**Instructions for the task:**
Down to the last line below, repeat the entries word for word and drop the pictures.

══════

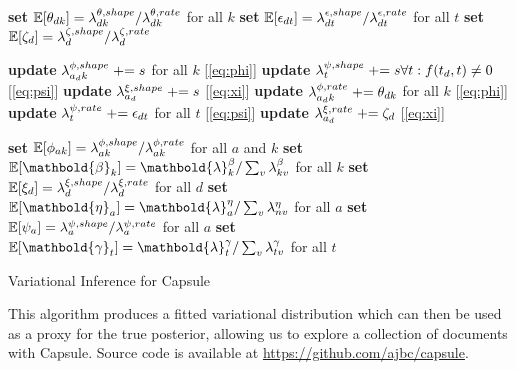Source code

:\begin{algorithm}[p]
{{		\textbf{set} $\mathbb{E}[\theta_{dk}] = \lambda^{\theta,shape}_{dk} / \lambda^{\theta,rate}_{dk}$ for all $k$\;
		\textbf{set} $\mathbb{E}[\epsilon_{dt}] = \lambda^{\epsilon,shape}_{dt} / \lambda^{\epsilon,rate}_{dt}$ for all $t$\;
		\textbf{set} $\mathbb{E}[\zeta_d] = \lambda^{\zeta,shape}_d / \lambda^{\zeta,rate}_d$ \;
		
		\textbf{update} $\lambda^{\phi,shape}_{a_d k} \mathrel{+}= s$ for all $k$ [\cref{eq:phi}] \;
		\textbf{update} $\lambda^{\psi,shape}_{t} \mathrel{+}= s \forall t : f(t_d, t) \neq 0$ [\cref{eq:psi}] \;
		\textbf{update} $\lambda^{\xi,shape}_{a_d} \mathrel{+}= s$ [\cref{eq:xi}] \;
		\textbf{update} $\lambda^{\phi,rate}_{a_d k} \mathrel{+}= \theta_{dk}$ for all $k$ [\cref{eq:phi}] \;
		\textbf{update} $\lambda^{\psi,rate}_t \mathrel{+}= \epsilon_{dt}$ for all $t$ [\cref{eq:psi}] \;
		\textbf{update} $\lambda^{\xi,rate}_{a_d} \mathrel{+}= \zeta_d$ [\cref{eq:xi}] \;

	}

	\textbf{set} $\mathbb{E}[\phi_{ak}] = \lambda^{\phi,shape}_{ak} / \lambda^{\phi,rate}_{ak}$ for all $a$ and $k$ \;
	\textbf{set} $\E[\mathbold{\beta}_{k}] = \mathbold{\lambda}^{\beta}_{k} / \sum_v \lambda^{\beta}_{kv}$ for all $k$ \;
	\textbf{set} $\mathbb{E}[\xi_{d}] = \lambda^{\xi,shape}_d / \lambda^{\xi,rate}_d$ for all $d$ \;
	\textbf{set} $\E[\mathbold{\eta}_{a}] = \mathbold{\lambda}^{\eta}_{a} / \sum_v \lambda^{\eta}_{nv}$ for all $a$ \;
	\textbf{set} $\mathbb{E}[\psi_a] = \lambda^{\psi,shape}_a / \lambda^{\psi,rate}_a$ for all $a$\;
	\textbf{set} $\E[\mathbold{\gamma}_t] = \mathbold{\lambda}^{\gamma}_t / \sum_v \lambda^{\gamma}_{tv}$ for all $t$ \;
}
\Return{$\mathbold{\lambda}$} \;
\caption{Variational Inference for Capsule}
\label{alg:capsule}
\end{algorithm}

This algorithm produces a fitted variational distribution which can then be used as a proxy for the true posterior, allowing us to explore a collection of documents with Capsule.  Source code is available at \url{https://github.com/ajbc/capsule}.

══════

**Exercise output:**
Source code

:\begin{algorithm}[p]
{{		\textbf{set} $\mathbb{E}[\theta_{dk}] = \lambda^{\theta,shape}_{dk} / \lambda^{\theta,rate}_{dk}$ for all $k$\;
		\textbf{set} $\mathbb{E}[\epsilon_{dt}] = \lambda^{\epsilon,shape}_{dt} / \lambda^{\epsilon,rate}_{dt}$ for all $t$\;
		\textbf{set} $\mathbb{E}[\zeta_d] = \lambda^{\zeta,shape}_d / \lambda^{\zeta,rate}_d$ \;
		
		\textbf{update} $\lambda^{\phi,shape}_{a_d k} \mathrel{+}= s$ for all $k$ [\cref{eq:phi}] \;
		\textbf{update} $\lambda^{\psi,shape}_{t} \mathrel{+}= s \forall t : f(t_d, t) \neq 0$ [\cref{eq:psi}] \;
		\textbf{update} $\lambda^{\xi,shape}_{a_d} \mathrel{+}= s$ [\cref{eq:xi}] \;
		\textbf{update} $\lambda^{\phi,rate}_{a_d k} \mathrel{+}= \theta_{dk}$ for all $k$ [\cref{eq:phi}] \;
		\textbf{update} $\lambda^{\psi,rate}_t \mathrel{+}= \epsilon_{dt}$ for all $t$ [\cref{eq:psi}] \;
		\textbf{update} $\lambda^{\xi,rate}_{a_d} \mathrel{+}= \zeta_d$ [\cref{eq:xi}] \;

	}

	\textbf{set} $\mathbb{E}[\phi_{ak}] = \lambda^{\phi,shape}_{ak} / \lambda^{\phi,rate}_{ak}$ for all $a$ and $k$ \;
	\textbf{set} $\E[\mathbold{\beta}_{k}] = \mathbold{\lambda}^{\beta}_{k} / \sum_v \lambda^{\beta}_{kv}$ for all $k$ \;
	\textbf{set} $\mathbb{E}[\xi_{d}] = \lambda^{\xi,shape}_d / \lambda^{\xi,rate}_d$ for all $d$ \;
	\textbf{set} $\E[\mathbold{\eta}_{a}] = \mathbold{\lambda}^{\eta}_{a} / \sum_v \lambda^{\eta}_{nv}$ for all $a$ \;
	\textbf{set} $\mathbb{E}[\psi_a] = \lambda^{\psi,shape}_a / \lambda^{\psi,rate}_a$ for all $a$\;
	\textbf{set} $\E[\mathbold{\gamma}_t] = \mathbold{\lambda}^{\gamma}_t / \sum_v \lambda^{\gamma}_{tv}$ for all $t$ \;
}
\Return{$\mathbold{\lambda}$} \;
\caption{Variational Inference for Capsule}
\label{alg:capsule}
\end{algorithm}

This algorithm produces a fitted variational distribution which can then be used as a proxy for the true posterior, allowing us to explore a collection of documents with Capsule.  Source code is available at \url{https://github.com/ajbc/capsule}.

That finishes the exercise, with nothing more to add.